第11話:剣は語る
砕けた岩の隙間から、焦げた風が吹き抜ける。
前線南部、フォルグ峡谷。狭く複雑な地形ゆえに、数々の小競り合いが絶えない死地。
レオニスは、そこにいた。
(……この空気、嫌な予感がする)
傍らには、フィン。
そしてティナも、従軍医師としてこの地に赴いていた。
「新たな戦力が魔族側に加わったらしい」との情報は掴んでいた。
しかし、誰もその正体を知らない。
「“影抜き”じゃない。動きが違う。……もっと、生々しい剣の使い手だ」
フィンが呟いた。
(斬ることに迷いがない。けれど、どこか――怒りでも、憎しみでもない)
そんな敵が現れたのは、午後の陽が翳ったころだった。
突如、森の向こうから襲来したのは、漆黒の外套に身を包んだ青年。
無駄のない構え、研ぎ澄まされた気配。
「来るぞ――!」
レオニスが抜剣した、その瞬間だった。
斬撃と斬撃が交わる。
一合。
二合。
地が震えるほどの打撃が火花を散らす。
「っ……速い……!」
レオニスはすぐに悟る。
目の前の相手は、ただの魔族兵ではない。
(この剣筋……どこかで――)
一方の“敵”――カイ=ザルヴァもまた、感じていた。
(この動き、まさか……あのときの“勇者”か……?)
交わる剣は、互いに語らぬ問いを放つ。
「……君、名を」
思わず口を開いたのはレオニスだった。
だが、カイは答えなかった。
かわりに静かに構えを取り直し、低く、鋭く言った。
「俺は、“殺すため”には戦わない」
「何……?」
「剣を振るう理由が違う者同士じゃ、真実は見えない」
刃がもう一度、火花を咲かせた。
⸻
刃がぶつかるたび、空気が震える。
「この動き……ただの魔族じゃない」
レオニスは目の前の黒衣の剣士――カイに、確かな“意志”を感じていた。
(斬ることで、何かを伝えようとしている……?)
一瞬の交錯。

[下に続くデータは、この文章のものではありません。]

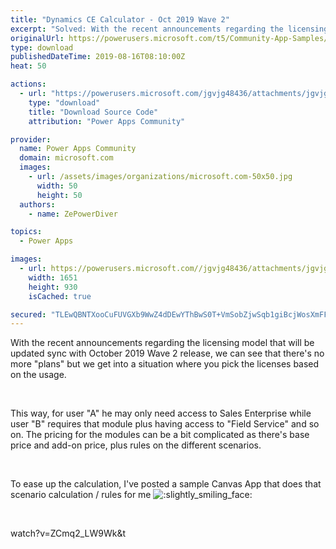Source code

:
 ```yaml
---
title: "Dynamics CE Calculator - Oct 2019 Wave 2"
excerpt: "Solved: With the recent announcements regarding the licensing model that will be updated sync with October 2019 Wave 2 release, we can see that"
originalUrl: https://powerusers.microsoft.com/t5/Community-App-Samples/Dynamics-CE-Calculator-Oct-2019-Wave-2/td-p/342525
type: download
publishedDateTime: 2019-08-16T08:10:00Z
heat: 50

actions:
  - url: "https://powerusers.microsoft.com/jgvjg48436/attachments/jgvjg48436/AppFeedbackGallery/227/1/License%20Calculator.msapp"
    type: "download"
    title: "Download Source Code"
    attribution: "Power Apps Community"

provider:
  name: Power Apps Community
  domain: microsoft.com
  images:
    - url: /assets/images/organizations/microsoft.com-50x50.jpg
      width: 50
      height: 50
  authors:
    - name: ZePowerDiver

topics:
  - Power Apps

images:
  - url: https://powerusers.microsoft.com//jgvjg48436/attachments/jgvjg48436/AppFeedbackGallery/222/1/2019-08-16_10-23-06.png
    width: 1651
    height: 930
    isCached: true

secured: "TLEwQBNTXooCuFUVGXb9WwZ4dDEwYThBwS0T+VmSobZjwSqb1giBcjWosXmFFSxKlXfYbJ4syI4SQwE96YBgM8Iu2XLrMFRS5H0nmbH44EIk1BeDoer09KtSS4Q19XlrgE6TahLwYv/rb6PGJiQn579KBk0brazqQ2VUU2f/FNtov//yweT1dFkZ5xgIsRdxxoPpNdrrJM6q/C7+BkqB9pFlQPQ3aCMIWfbSfULpNZqwlxNgIubSYM7WWf3eWAA8kOGlQ0dhprxC9vhhngBOFm3JeFNps5Ed8QpWBwqEt+i0uFqL4twY6c8Mdph6VSl/6n/tCtjdi5T9E+XvJ71TqC0DunCqqgijy8na9VctXSW8QQ5IFeYtvosM3UoTv1YlseV4IpcRNvyW5egkXPWFgnk9/eS/5/82nBR5PhqeVf698I6i+x9odf+KgzgdnTBF;M37BOfElzYA1EkfsWtMF6w=="
---
```

<div><p>With the recent announcements regarding the licensing model that will be updated sync with October 2019 Wave 2 release, we can see that there's no more "plans" but we get into a situation where you pick the licenses based on the usage.</p></div><div><p>&nbsp;</p></div><div><p>This way, for user "A" he may only need access to Sales Enterprise while user "B" requires that module plus having access to "Field Service" and so on. The pricing for the modules can be a bit complicated as there's base price and add-on price, plus rules on the different scenarios.</p></div><div><p>&nbsp;</p></div><div><p>To ease up the calculation, I've posted a sample Canvas App that does that scenario calculation / rules for me <img class="lia-deferred-image lia-image-emoji" src="/html/emoticons/1f642.png" alt=":slightly_smiling_face:" title=":slightly_smiling_face:"></p></div><p>&nbsp;</p><p><span class="videoUrl">watch?v=ZCmq2_LW9Wk&amp;t</span></p>

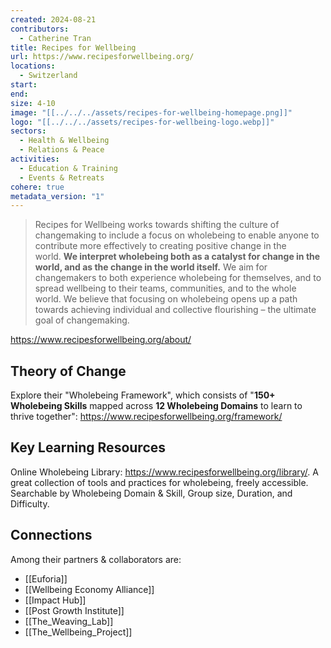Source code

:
 ```yaml
---
created: 2024-08-21
contributors:
  - Catherine Tran
title: Recipes for Wellbeing
url: https://www.recipesforwellbeing.org/
locations:
  - Switzerland
start: 
end: 
size: 4-10
image: "[[../../../assets/recipes-for-wellbeing-homepage.png]]"
logo: "[[../../../assets/recipes-for-wellbeing-logo.webp]]"
sectors:
  - Health & Wellbeing
  - Relations & Peace
activities:
  - Education & Training
  - Events & Retreats
cohere: true
metadata_version: "1"
---
```

>Recipes for Wellbeing works towards shifting the culture of changemaking to include a focus on wholebeing to enable anyone to contribute more effectively to creating positive change in the world. **We interpret wholebeing both as a catalyst for change in the world, and as the change in the world itself.** We aim for changemakers to both experience wholebeing for themselves, and to spread wellbeing to their teams, communities, and to the whole world. We believe that focusing on wholebeing opens up a path towards achieving individual and collective flourishing – the ultimate goal of changemaking.

https://www.recipesforwellbeing.org/about/

## Theory of Change

Explore their "Wholebeing Framework", which consists of "**150+ Wholebeing Skills** mapped across **12 Wholebeing Domains** to learn to thrive together": https://www.recipesforwellbeing.org/framework/

## Key Learning Resources

Online Wholebeing Library: https://www.recipesforwellbeing.org/library/. A great collection of tools and practices for wholebeing, freely accessible. Searchable by Wholebeing Domain & Skill, Group size, Duration, and Difficulty. 

## Connections

Among their partners & collaborators are:
- [[Euforia]]
- [[Wellbeing Economy Alliance]]
- [[Impact Hub]]
- [[Post Growth Institute]]
- [[The_Weaving_Lab]]
- [[The_Wellbeing_Project]]








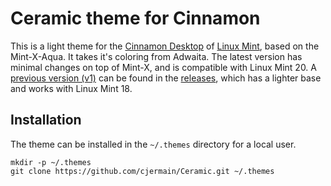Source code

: # Ceramic theme for Cinnamon

This is a light theme for the [Cinnamon Desktop](https://cinnamon-spices.linuxmint.com/) of [Linux Mint](https://linuxmint.com/), based on the Mint-X-Aqua. It takes it's coloring from Adwaita. The latest version has minimal changes on top of Mint-X, and is compatible with Linux Mint 20. A [previous version (v1)](https://github.com/cjermain/Ceramic/releases/tag/v1) can be found in the [releases](https://github.com/cjermain/Ceramic/releases), which has a lighter base and works with Linux Mint 18.

## Installation

The theme can be installed in the `~/.themes` directory for a local user.

```
mkdir -p ~/.themes
git clone https://github.com/cjermain/Ceramic.git ~/.themes
```
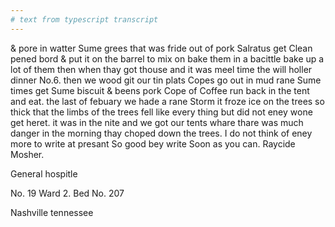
 ```yaml
---
# text from typescript transcript
---
```

& pore in watter Sume grees that was fride out of pork Salratus get Clean pened bord & put it on the barrel to mix on bake them in a bacittle bake up a lot of them then when thay got thouse and it was meel time the will holler dinner No.6. then we wood git our tin plats Copes go out in mud rane Sume times get Sume biscuit & beens pork Cope of Coffee run back in the tent and eat. the last of febuary we hade a rane Storm it froze ice on the trees so thick that the limbs of the trees fell like every thing but did not eney wone get heret. it was in the nite and we got our tents whare thare was much danger in the morning thay choped down the trees. I do not think of eney more to write at presant So good bey write Soon as you can. Raycide Mosher. 

General hospitle 

No. 19 Ward 2. Bed No. 207 

Nashville tennessee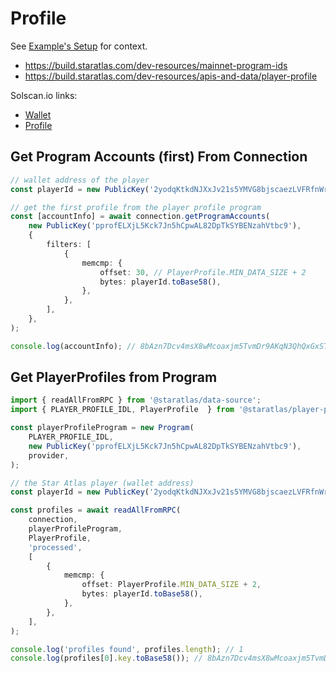 # Profile

See [Example's Setup](../intro.html#examples-setup) for context.

* https://build.staratlas.com/dev-resources/mainnet-program-ids
* https://build.staratlas.com/dev-resources/apis-and-data/player-profile

Solscan.io links:

* [Wallet](https://solscan.io/account/2yodqKtkdNJXxJv21s5YMVG8bjscaezLVFRfnWra5D77)
* [Profile](https://solscan.io/account/8bAzn7Dcv4msX8wMcoaxjm5TvmDr9AKqN3QhQxGxSTjS)

## Get Program Accounts (first) From Connection

```typescript
// wallet address of the player
const playerId = new PublicKey('2yodqKtkdNJXxJv21s5YMVG8bjscaezLVFRfnWra5D77');

// get the first profile from the player profile program 
const [accountInfo] = await connection.getProgramAccounts(
    new PublicKey('pprofELXjL5Kck7Jn5hCpwAL82DpTkSYBENzahVtbc9'),
    {
        filters: [
            {
                memcmp: {
                    offset: 30, // PlayerProfile.MIN_DATA_SIZE + 2
                    bytes: playerId.toBase58(),
                },
            },
        ],
    },
);

console.log(accountInfo); // 8bAzn7Dcv4msX8wMcoaxjm5TvmDr9AKqN3QhQxGxSTjS
```

## Get PlayerProfiles from Program

```typescript
import { readAllFromRPC } from '@staratlas/data-source';
import { PLAYER_PROFILE_IDL, PlayerProfile  } from '@staratlas/player-profile';

const playerProfileProgram = new Program(
    PLAYER_PROFILE_IDL,
    new PublicKey('pprofELXjL5Kck7Jn5hCpwAL82DpTkSYBENzahVtbc9'),
    provider,
);

// the Star Atlas player (wallet address)
const playerId = new PublicKey('2yodqKtkdNJXxJv21s5YMVG8bjscaezLVFRfnWra5D77');

const profiles = await readAllFromRPC(
    connection,
    playerProfileProgram,
    PlayerProfile,
    'processed',
    [
        {
            memcmp: {
                offset: PlayerProfile.MIN_DATA_SIZE + 2,
                bytes: playerId.toBase58(),
            },
        },
    ],
);

console.log('profiles found', profiles.length); // 1
console.log(profiles[0].key.toBase58()); // 8bAzn7Dcv4msX8wMcoaxjm5TvmDr9AKqN3QhQxGxSTjS
```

鋭い斬撃が交わるたびに、互いの呼吸が読まれていく。
そこにあったのは、殺し合いではなく、理解しようとする対話にも似ていた。
「君の名は……?」
レオニスが問いかけるが、カイは沈黙を崩さない。
かわりに一言だけ、低く呟いた。
「……俺は、殺すために剣を取っていない」
その瞬間、森の奥から飛来した矢が空気を裂く。
狙いは、岩陰で手当てをしていた負傷兵のあたり――
「っ!」
治療の手を止め、ティナがとっさに振り向く。
「危ない!」
レオニスが叫び、カイが一歩踏み出す。
彼の剣が弧を描き、飛来する矢を叩き落とした。
ティナははっと息を呑むが、カイは彼女に視線を向けることなく、すぐに背を向けた。
そのときティナは、彼の背を見つめながら、ふと別の誰かの姿を思い出していた。
(……あのときの魔族の少年……ノク)
姿形は異なる。年齢も、雰囲気も違う。
それでも、戦場で人を守ろうとしたその一瞬に、ティナの記憶はノクへと引き寄せられた。
⸻
王国兵の一人が、突発的にカイに矢を放った。
「やめろ!」
レオニスの制止もむなしく、矢はカイの肩を貫く。
血が流れ、カイの呼吸が荒くなる。
ティナが思わず駆け出しかけるが、レオニスが彼女を制止した。
「……追うな。彼は、まだ戦いたくないだけだ」
カイは何も言わず、そのまま森の奥へと消えていった。
⸻
***
夜。野営地。
ティナは医療班の仮設幕舎で薬草を煎じながら、何度も手元を見誤っていた。
「……気にしてるのか?」
焚き火を挟んで、フィンが言った。
「今日の“敵”のことだよ。あの剣士」
ティナは静かに首を横に振った。
「いいえ。気にしてるのは……別の人。戦場で会って、名前も知らない、でも……忘れられない人がいて」
その言葉に、フィンが軽く目を見開く。
レオニスもまた、火を見つめながら静かに呟いた。
「……争いの中でも、誰かを思える心は失うな」
その夜、三人は語らず、ただ火のゆらめきを見つめていた。
戦場には、まだ名も呼べぬ“感情”が、いくつも転がっている。
そのひとつが、いつか物語になる日を、ただ静かに待っていた。